=== WHAT IS EXPECTED ===
Only the lines from the beginning of the data below through the line containing "## Die Herausforderung" belong in the response, each copied exactly.

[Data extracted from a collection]
######

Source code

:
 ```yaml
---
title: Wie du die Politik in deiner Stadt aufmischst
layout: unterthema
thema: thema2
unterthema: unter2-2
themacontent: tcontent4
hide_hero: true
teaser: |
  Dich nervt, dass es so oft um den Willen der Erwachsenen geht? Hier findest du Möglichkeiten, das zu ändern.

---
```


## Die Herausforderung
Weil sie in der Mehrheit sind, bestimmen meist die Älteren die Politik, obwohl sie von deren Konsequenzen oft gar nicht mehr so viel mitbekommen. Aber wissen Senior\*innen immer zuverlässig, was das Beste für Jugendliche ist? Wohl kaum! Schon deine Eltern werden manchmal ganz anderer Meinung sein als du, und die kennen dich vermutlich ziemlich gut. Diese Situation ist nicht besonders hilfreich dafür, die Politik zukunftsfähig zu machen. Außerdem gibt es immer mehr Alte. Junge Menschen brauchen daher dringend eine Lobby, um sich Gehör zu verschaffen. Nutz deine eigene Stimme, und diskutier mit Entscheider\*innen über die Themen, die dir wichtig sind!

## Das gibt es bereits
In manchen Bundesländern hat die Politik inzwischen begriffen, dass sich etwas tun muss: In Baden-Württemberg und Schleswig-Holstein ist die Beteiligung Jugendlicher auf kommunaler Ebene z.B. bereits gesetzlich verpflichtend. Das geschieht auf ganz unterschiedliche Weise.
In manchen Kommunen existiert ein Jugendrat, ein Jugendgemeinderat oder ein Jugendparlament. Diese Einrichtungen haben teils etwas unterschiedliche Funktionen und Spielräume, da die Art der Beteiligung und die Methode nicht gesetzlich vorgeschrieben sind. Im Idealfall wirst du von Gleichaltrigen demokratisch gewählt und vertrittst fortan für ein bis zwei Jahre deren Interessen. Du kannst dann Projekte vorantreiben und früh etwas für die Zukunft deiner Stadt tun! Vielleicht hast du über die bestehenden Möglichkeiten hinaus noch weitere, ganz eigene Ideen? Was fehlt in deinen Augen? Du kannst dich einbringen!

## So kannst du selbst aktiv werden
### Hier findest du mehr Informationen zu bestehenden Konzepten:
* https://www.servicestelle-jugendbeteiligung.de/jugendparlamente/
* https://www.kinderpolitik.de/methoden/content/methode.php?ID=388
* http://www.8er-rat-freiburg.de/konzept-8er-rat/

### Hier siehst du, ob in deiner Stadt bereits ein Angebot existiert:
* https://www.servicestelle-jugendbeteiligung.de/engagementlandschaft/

######

=== ANSWER ===
Source code

:
 ```yaml
---
title: Wie du die Politik in deiner Stadt aufmischst
layout: unterthema
thema: thema2
unterthema: unter2-2
themacontent: tcontent4
hide_hero: true
teaser: |
  Dich nervt, dass es so oft um den Willen der Erwachsenen geht? Hier findest du Möglichkeiten, das zu ändern.

---
```


## Die Herausforderung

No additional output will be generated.